After NASCAR Truck Series team Thorsport Racing had three out of four drivers sidelined from a cutoff race in the series’ elimination playoffs by virtue of spec engine issues, eliminating two of the drivers from playoff contention, the team publicly disavowed blame and asked for NASCAR to reinstate them. NASCAR has denied the request.
NASCAR confirmed the reports of its decision to Jalopnik on Friday, saying, “NASCAR has declined ThorSport Racing’s request” and nothing more.
The request came after Thorsport teammates Johnny Sauter and Grant Enfinger, who won the Truck Series’ regular-season title, were cut after the first of three rounds of the series’ elimination playoffs. Their eliminations ultimately came at the hands of terminal engine issues at Las Vegas Motor Speedway in September, the final race of the first round.
Their other teammates, Matt Crafton and Ben Rhodes, also had engine issues. Crafton was taken out of the race early as well but managed to squeeze into the next round on points, and Rhodes, who didn’t make the playoffs, finished the race but his truck had signs of damage when evaluated later.
Thorsport was vocal after it happened, and for good reason. The team runs the Truck Series’ spec engine called the NT1, manufactured by Ilmor Engineering and essentially forced upon the field due to regulations that made the surviving OEM option uncompetitive, and put the blame on Ilmor for the issues.
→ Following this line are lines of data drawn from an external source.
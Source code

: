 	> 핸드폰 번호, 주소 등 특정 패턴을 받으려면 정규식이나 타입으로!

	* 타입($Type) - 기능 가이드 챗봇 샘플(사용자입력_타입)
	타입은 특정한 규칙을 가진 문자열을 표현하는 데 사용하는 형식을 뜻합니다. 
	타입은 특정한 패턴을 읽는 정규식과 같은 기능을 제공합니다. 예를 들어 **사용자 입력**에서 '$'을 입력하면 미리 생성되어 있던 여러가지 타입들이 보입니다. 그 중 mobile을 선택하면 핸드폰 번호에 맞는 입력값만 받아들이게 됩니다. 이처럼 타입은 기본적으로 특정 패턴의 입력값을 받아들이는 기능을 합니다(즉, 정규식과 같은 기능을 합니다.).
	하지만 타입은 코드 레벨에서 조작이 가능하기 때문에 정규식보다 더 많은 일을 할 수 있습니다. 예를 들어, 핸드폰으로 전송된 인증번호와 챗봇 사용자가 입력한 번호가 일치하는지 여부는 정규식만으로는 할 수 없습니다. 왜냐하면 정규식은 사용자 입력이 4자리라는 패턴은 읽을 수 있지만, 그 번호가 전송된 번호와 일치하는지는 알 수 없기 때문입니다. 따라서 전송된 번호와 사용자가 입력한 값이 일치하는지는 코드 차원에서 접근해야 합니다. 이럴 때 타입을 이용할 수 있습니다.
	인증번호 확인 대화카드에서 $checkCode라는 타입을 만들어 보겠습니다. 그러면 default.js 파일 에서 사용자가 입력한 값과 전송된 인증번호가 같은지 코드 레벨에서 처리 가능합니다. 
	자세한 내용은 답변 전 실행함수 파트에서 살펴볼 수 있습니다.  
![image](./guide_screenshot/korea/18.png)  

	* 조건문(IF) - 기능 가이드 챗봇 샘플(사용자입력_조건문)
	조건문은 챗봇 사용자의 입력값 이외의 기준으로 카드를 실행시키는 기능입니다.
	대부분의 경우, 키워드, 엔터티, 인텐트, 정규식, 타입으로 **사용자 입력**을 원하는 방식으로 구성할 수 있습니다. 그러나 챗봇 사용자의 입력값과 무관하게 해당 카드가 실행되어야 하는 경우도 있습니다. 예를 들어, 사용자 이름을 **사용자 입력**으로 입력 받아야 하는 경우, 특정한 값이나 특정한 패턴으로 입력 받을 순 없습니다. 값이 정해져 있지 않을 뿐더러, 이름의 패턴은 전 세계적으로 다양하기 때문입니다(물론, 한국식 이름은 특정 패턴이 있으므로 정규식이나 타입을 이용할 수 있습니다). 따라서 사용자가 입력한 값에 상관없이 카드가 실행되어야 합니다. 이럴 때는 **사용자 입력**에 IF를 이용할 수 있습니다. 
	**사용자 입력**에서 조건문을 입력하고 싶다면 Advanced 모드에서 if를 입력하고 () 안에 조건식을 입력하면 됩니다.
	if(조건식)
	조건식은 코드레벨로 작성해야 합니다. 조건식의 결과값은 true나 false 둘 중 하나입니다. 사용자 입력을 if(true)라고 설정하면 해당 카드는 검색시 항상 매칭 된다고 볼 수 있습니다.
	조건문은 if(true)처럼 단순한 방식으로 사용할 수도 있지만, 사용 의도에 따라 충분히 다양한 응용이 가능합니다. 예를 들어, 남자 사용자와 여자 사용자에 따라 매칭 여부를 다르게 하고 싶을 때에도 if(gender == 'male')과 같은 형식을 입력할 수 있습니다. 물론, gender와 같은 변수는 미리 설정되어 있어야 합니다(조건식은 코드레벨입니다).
The NT1 is a derivative of the Ilmor 396 spec V8, and the series moved to it in recent years as a cost-cutting measure.
Failures on a spec part shouldn’t drop a team out of contention, Thorsport team manager David Pepper argued, saying NASCAR should reinstate the team into its playoffs. The playoffs span seven races and eight drivers, eliminating two after the first “round” of three races, two more after the second, and leaving four to race for the title in the final event of the year at Homestead-Miami Speedway, where the highest playoff finisher wins the title. After each round, points are essentially reset and remaining playoff drivers start on an almost even field.
The first two drivers eliminated after the first round this year were, of course, Sauter and Enfinger.
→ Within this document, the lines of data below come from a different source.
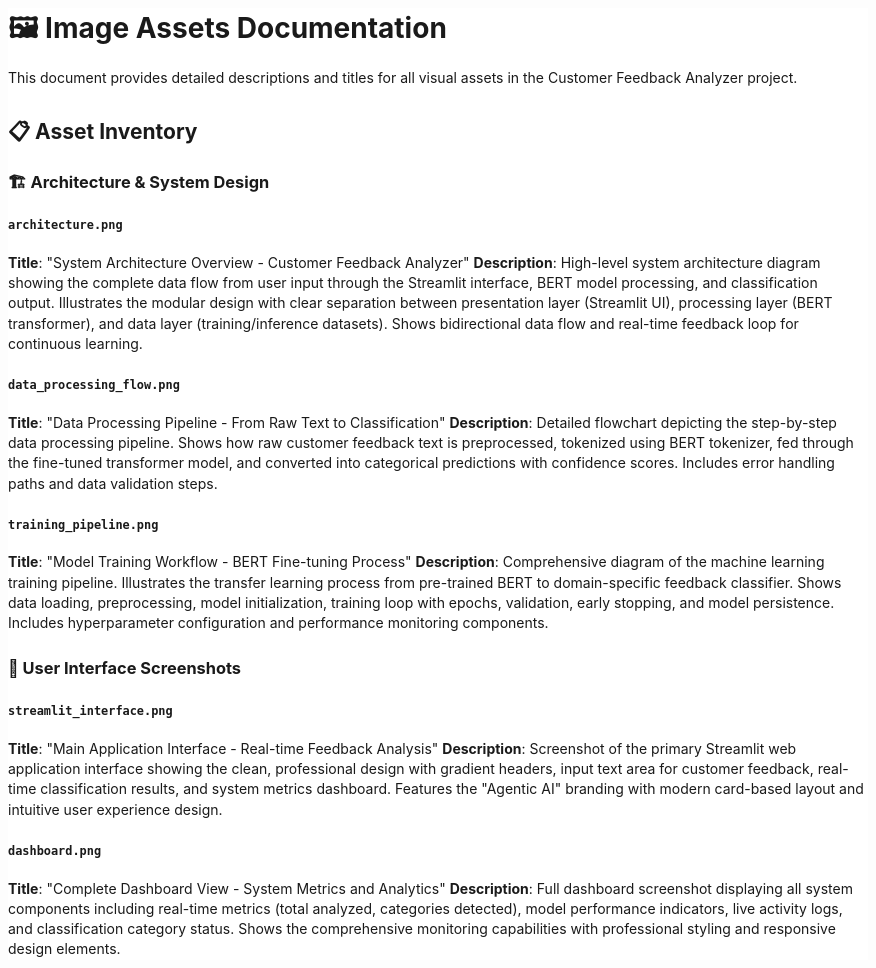 # 🖼️ Image Assets Documentation

This document provides detailed descriptions and titles for all visual assets in the Customer Feedback Analyzer project.

## 📋 Asset Inventory

### 🏗️ Architecture & System Design

#### `architecture.png`

**Title**: "System Architecture Overview - Customer Feedback Analyzer"
**Description**: High-level system architecture diagram showing the complete data flow from user input through the Streamlit interface, BERT model processing, and classification output. Illustrates the modular design with clear separation between presentation layer (Streamlit UI), processing layer (BERT transformer), and data layer (training/inference datasets). Shows bidirectional data flow and real-time feedback loop for continuous learning.

#### `data_processing_flow.png`

**Title**: "Data Processing Pipeline - From Raw Text to Classification"
**Description**: Detailed flowchart depicting the step-by-step data processing pipeline. Shows how raw customer feedback text is preprocessed, tokenized using BERT tokenizer, fed through the fine-tuned transformer model, and converted into categorical predictions with confidence scores. Includes error handling paths and data validation steps.

#### `training_pipeline.png`

**Title**: "Model Training Workflow - BERT Fine-tuning Process"
**Description**: Comprehensive diagram of the machine learning training pipeline. Illustrates the transfer learning process from pre-trained BERT to domain-specific feedback classifier. Shows data loading, preprocessing, model initialization, training loop with epochs, validation, early stopping, and model persistence. Includes hyperparameter configuration and performance monitoring components.

### 🎨 User Interface Screenshots

#### `streamlit_interface.png`

**Title**: "Main Application Interface - Real-time Feedback Analysis"
**Description**: Screenshot of the primary Streamlit web application interface showing the clean, professional design with gradient headers, input text area for customer feedback, real-time classification results, and system metrics dashboard. Features the "Agentic AI" branding with modern card-based layout and intuitive user experience design.

#### `dashboard.png`

**Title**: "Complete Dashboard View - System Metrics and Analytics"
**Description**: Full dashboard screenshot displaying all system components including real-time metrics (total analyzed, categories detected), model performance indicators, live activity logs, and classification category status. Shows the comprehensive monitoring capabilities with professional styling and responsive design elements.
Pepper didn’t want a redo or a points shuffle; he simply wanted NASCAR to put his two drivers back into contention and still take four to Miami.
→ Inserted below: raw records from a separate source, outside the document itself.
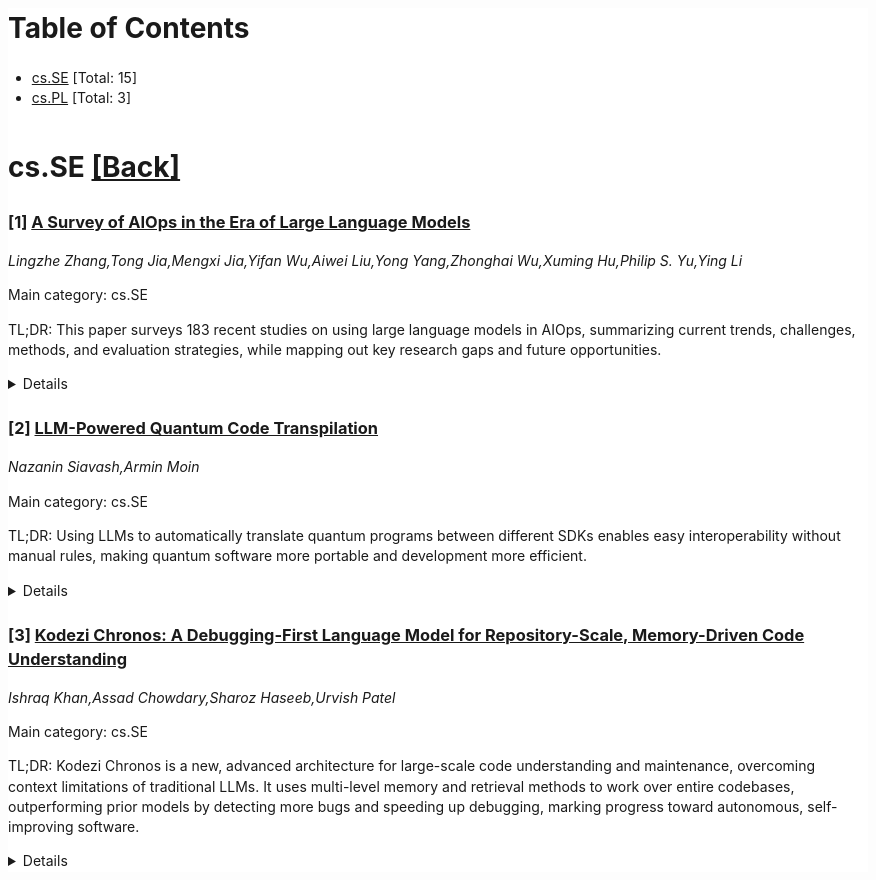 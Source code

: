 <div id=toc></div>

# Table of Contents

- [cs.SE](#cs.SE) [Total: 15]
- [cs.PL](#cs.PL) [Total: 3]


<div id='cs.SE'></div>

# cs.SE [[Back]](#toc)

### [1] [A Survey of AIOps in the Era of Large Language Models](https://arxiv.org/abs/2507.12472)
*Lingzhe Zhang,Tong Jia,Mengxi Jia,Yifan Wu,Aiwei Liu,Yong Yang,Zhonghai Wu,Xuming Hu,Philip S. Yu,Ying Li*

Main category: cs.SE

TL;DR: This paper surveys 183 recent studies on using large language models in AIOps, summarizing current trends, challenges, methods, and evaluation strategies, while mapping out key research gaps and future opportunities.


<details><summary>Details</summary></details>


### [2] [LLM-Powered Quantum Code Transpilation](https://arxiv.org/abs/2507.12480)
*Nazanin Siavash,Armin Moin*

Main category: cs.SE

TL;DR: Using LLMs to automatically translate quantum programs between different SDKs enables easy interoperability without manual rules, making quantum software more portable and development more efficient.


<details><summary>Details</summary></details>


### [3] [Kodezi Chronos: A Debugging-First Language Model for Repository-Scale, Memory-Driven Code Understanding](https://arxiv.org/abs/2507.12482)
*Ishraq Khan,Assad Chowdary,Sharoz Haseeb,Urvish Patel*

Main category: cs.SE

TL;DR: Kodezi Chronos is a new, advanced architecture for large-scale code understanding and maintenance, overcoming context limitations of traditional LLMs. It uses multi-level memory and retrieval methods to work over entire codebases, outperforming prior models by detecting more bugs and speeding up debugging, marking progress toward autonomous, self-improving software.


<details><summary>Details</summary></details>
“We would like to see a little more done from our partners at NASCAR,” Pepper said. “From our standpoint, where we’ve been eliminated from the playoffs and it was none of our doing, and what we’re asking and lobbying at this point is, we don’t want a reset or a reshuffle. We’d like to go to Talladega and the next three races and be allowed to be back into the playoffs.
“Eliminate four teams at Phoenix, and we’ll take our last-place finishes at Las Vegas, and allow our teams to race and compete.”
Both Autoweek and NBC Sports reported that Thorsport sent a letter to NASCAR in order to formalize the request (Thorsport didn’t respond to Jalopnik’s request for comment last week when asked if the team had formalized its request), but it wasn’t meant to be this year. NASCAR denied it, and from Thorsport, Crafton is officially the only remaining playoff driver.
The situation says a lot about the inherent problems that come with spec parts, with Enfinger tweeting before the reinstatement denial that Ilmor “can and has built great engines, but with no competition, they win regardless,” alleviating the manufacturer’s accountability to improve. (Jalopnik asked Ilmor its response to this and Enfinger’s other comments last week, but didn’t hear back.)
But it almost says more about the NASCAR playoffs themselves, and how, in a practical sense, they’re far less legitimate in terms of deciding the real winners in a season. Consistency over many races won Enfinger the regular-season title, but one mechanical problem knocked him out of the championship weeks later, simply because the playoffs eliminate after short spurts of three races.
In racing—both how many other series work and how NASCAR used to—crashes and mechanical issues can be made up for across a season due to points padding earned by consistently successful drivers. In a sport where crashes and failures happen, the opportunity to earn that padding is a must.
In the playoffs, with points resetting every few races and eliminations soon after, one unexpected ailment can be the end for a driver—even if it was the fault of a spec part, and even if that driver had a successful year before then.
But that’s the nature of modern NASCAR, as hard to legitimize as it might be, and it doesn’t sound like modern NASCAR will be changing anytime soon.